トレーニングとは、ティーチング。やらせるのではなく、やりたいと思わせることだという美紀さんは、日本のみならず海外へも視野を広げ、動物にとってよりよい環境をつくる、動物とよりよい関係を築く、など、動物の福祉の向上を目指して活動しています。特に、"しつけ"という言葉は大嫌いで、ひそかに撲滅キャンペーンをしているのだとか。
インタビューでは、美紀さんがこれまで向き合ってきた、動物トレーニングの現状について伺いました。全4回にわたってご紹介します。初回は、美紀さんがこの道に入り、深めていくことになった3つのターニングポイントについて。漠然と描いていた、動物と関わる人たちのイメージが変わるかもしれません。
齋藤 美紀さん
1972年神奈川県生まれ。
法学部在学中に知ったプレス業に魅了され、卒業後はアパレルメーカーに就職。3年後、アップルのサポートセンターに転職し、アップルストア(当時はまだオンラインのみ)の立ち上げに携わる。その後、半導体のテクニカルライターを経て、2006年にドッグトレーニングのインストラクターに転身。2012年に独立し、2014年にBAWアカデミーを設立。以来、動物のトレーニングと行動のコンサルタントとして、国内外で年間約30講演をこなしている。
1972年神奈川県生まれ。
法学部在学中に知ったプレス業に魅了され、卒業後はアパレルメーカーに就職。3年後、アップルのサポートセンターに転職し、アップルストア(当時はまだオンラインのみ)の立ち上げに携わる。その後、半導体のテクニカルライターを経て、2006年にドッグトレーニングのインストラクターに転身。2012年に独立し、2014年にBAWアカデミーを設立。以来、動物のトレーニングと行動のコンサルタントとして、国内外で年間約30講演をこなしている。
- ----意外にも、法学部のご出身なんですね。
- 政治経済の先生になりたかったんです。応用行動分析学(*)もここ何年かですごい勉強したって感じ。バイオロジー的なこととは、ぜんぜん違うことしてました。
- ----職歴が多様ですね。
興味を追求していった感じですか? - プレスの仕事はそうですね。教職のカリキュラムが取れず先生になれないことがわかって見つけた次の興味です。でもそのあとは偶然に出会った仕事。アップルのサポートもそれに続くアップルストアの立ち上げも、アパレルを辞めて仕事を探していた時期にご縁のあった会社。それが激務すぎて転職した半導体のテクニカルライターもたまたまで。その時々で、目の前にぽっと現われた仕事に対して、それを吸収していくっていう感じです。
- ----吸収していくっていうのは?
- プレス時代、パンフレットをつくる予算がなくて自分でイラストレーターを勉強したり、アップルサポートセンターのときは、それこそMacは使ってましたけど、ぜんぜん詳しくなくて、働きながら猛然と事例を覚えたり。それで、あまりに些細なことで電話してくるから、面倒くさくなって。笑。「トラブルがあったらまずここをチェック」みたいなwebサイトをつくったり。そうすると、自然とhtmlを覚えるので、ウェブサイトとか自分でつくれたら便利かもと思って、テクニカルライターと並行で勉強して、webプランナーみたいなこともやったりしてました。

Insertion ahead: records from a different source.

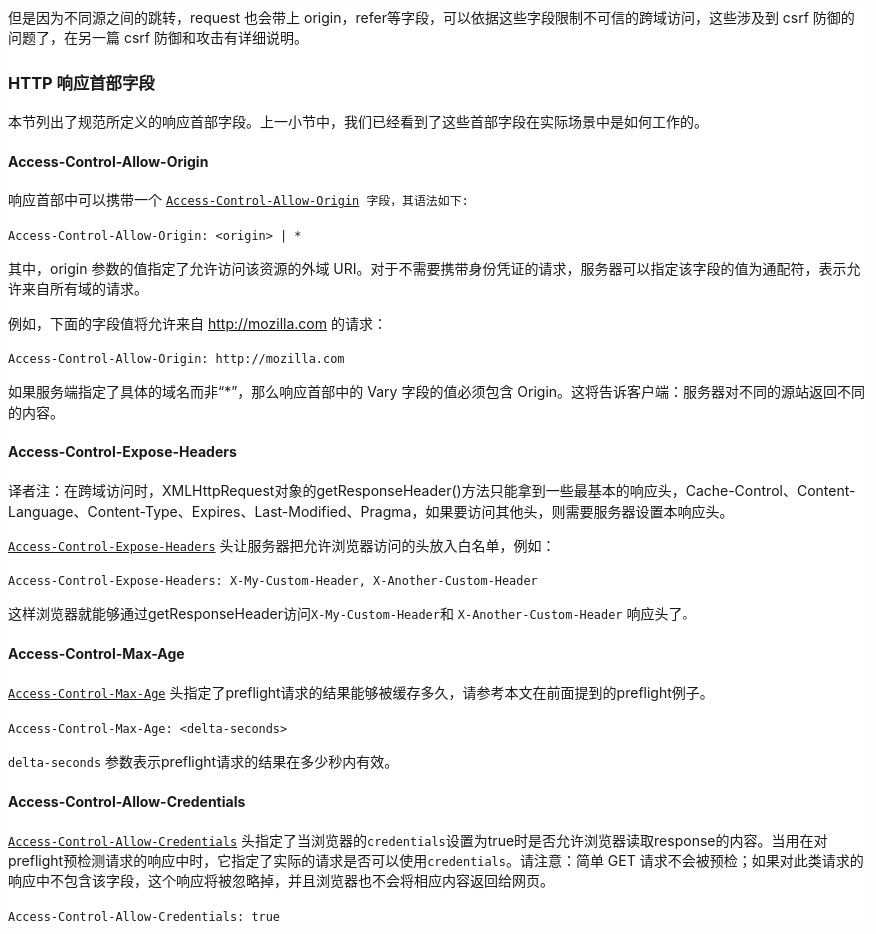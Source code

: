 但是因为不同源之间的跳转，request 也会带上 origin，refer等字段，可以依据这些字段限制不可信的跨域访问，这些涉及到 csrf 防御的问题了，在另一篇 csrf 防御和攻击有详细说明。

### HTTP 响应首部字段

本节列出了规范所定义的响应首部字段。上一小节中，我们已经看到了这些首部字段在实际场景中是如何工作的。

####  Access-Control-Allow-Origin

响应首部中可以携带一个 [`Access-Control-Allow-Origin`](https://developer.mozilla.org/zh-CN/docs/Web/HTTP/Headers/Access-Control-Allow-Origin)` 字段，其语法如下:`

```
Access-Control-Allow-Origin: <origin> | *
```

其中，origin 参数的值指定了允许访问该资源的外域 URI。对于不需要携带身份凭证的请求，服务器可以指定该字段的值为通配符，表示允许来自所有域的请求。

例如，下面的字段值将允许来自 http://mozilla.com 的请求：

```
Access-Control-Allow-Origin: http://mozilla.com
```

如果服务端指定了具体的域名而非“*”，那么响应首部中的 Vary 字段的值必须包含 Origin。这将告诉客户端：服务器对不同的源站返回不同的内容。

#### Access-Control-Expose-Headers

译者注：在跨域访问时，XMLHttpRequest对象的getResponseHeader()方法只能拿到一些最基本的响应头，Cache-Control、Content-Language、Content-Type、Expires、Last-Modified、Pragma，如果要访问其他头，则需要服务器设置本响应头。

[`Access-Control-Expose-Headers`](https://developer.mozilla.org/zh-CN/docs/Web/HTTP/Headers/Access-Control-Expose-Headers) 头让服务器把允许浏览器访问的头放入白名单，例如：

```
Access-Control-Expose-Headers: X-My-Custom-Header, X-Another-Custom-Header
```

这样浏览器就能够通过getResponseHeader访问`X-My-Custom-Header`和 `X-Another-Custom-Header` 响应头了`。`

#### Access-Control-Max-Age

[`Access-Control-Max-Age`](https://developer.mozilla.org/zh-CN/docs/Web/HTTP/Headers/Access-Control-Max-Age) 头指定了preflight请求的结果能够被缓存多久，请参考本文在前面提到的preflight例子。

```
Access-Control-Max-Age: <delta-seconds>
```

`delta-seconds` 参数表示preflight请求的结果在多少秒内有效。

#### Access-Control-Allow-Credentials

[`Access-Control-Allow-Credentials`](https://developer.mozilla.org/zh-CN/docs/Web/HTTP/Headers/Access-Control-Allow-Credentials) 头指定了当浏览器的`credentials`设置为true时是否允许浏览器读取response的内容。当用在对preflight预检测请求的响应中时，它指定了实际的请求是否可以使用`credentials`。请注意：简单 GET 请求不会被预检；如果对此类请求的响应中不包含该字段，这个响应将被忽略掉，并且浏览器也不会将相应内容返回给网页。

```
Access-Control-Allow-Credentials: true
```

- ----置かれた状況に対して、必要な知識を深めていくっていうことなんですね。しかもイノベーティブ!
- 今、自分でなにかをつくるときには、すごく便利ですね。総合的に役に立っています。笑。
この道に入ったのは、犬を安全に守れるようになりたかったから -- Turning Point 1
- ----では、今の仕事もご縁があって?
- ご縁というか。犬の勉強をはじめたのは...これ、すごい悲しいんですが、実家の犬をトリミングに預けたら、そのまま帰ってこなかったことがきっかけなんです。
- ----えっ逃げちゃったんですか?
- 死んじゃったんです。とてもシャイな子で、預けた直後に脱走したのに、すぐに連絡をくれなくて。私も東京から飛んで帰って、一緒に探したんですけど、結局3日後に、雨の中、車にはねられてるのが見つかって。
- ----警察には?
- 当時は今と法律が違って、動物の地位がもっともっと低かった。動物を預かる職業の人たちがなにかしても、なんのお咎めもない時代。法学部の知識を活かして猛抗議しましたけど、先方も一回も謝ってくれなくて。
ものすごく辛くて許せなかった。そのときはまだ「動物を扱う人はいい人だ」って思ってて。そこのトリミングは、私が選んだわけじゃないけれど、私だったら、そこが良くないところだって見分けられたかと言えば、見分けられない。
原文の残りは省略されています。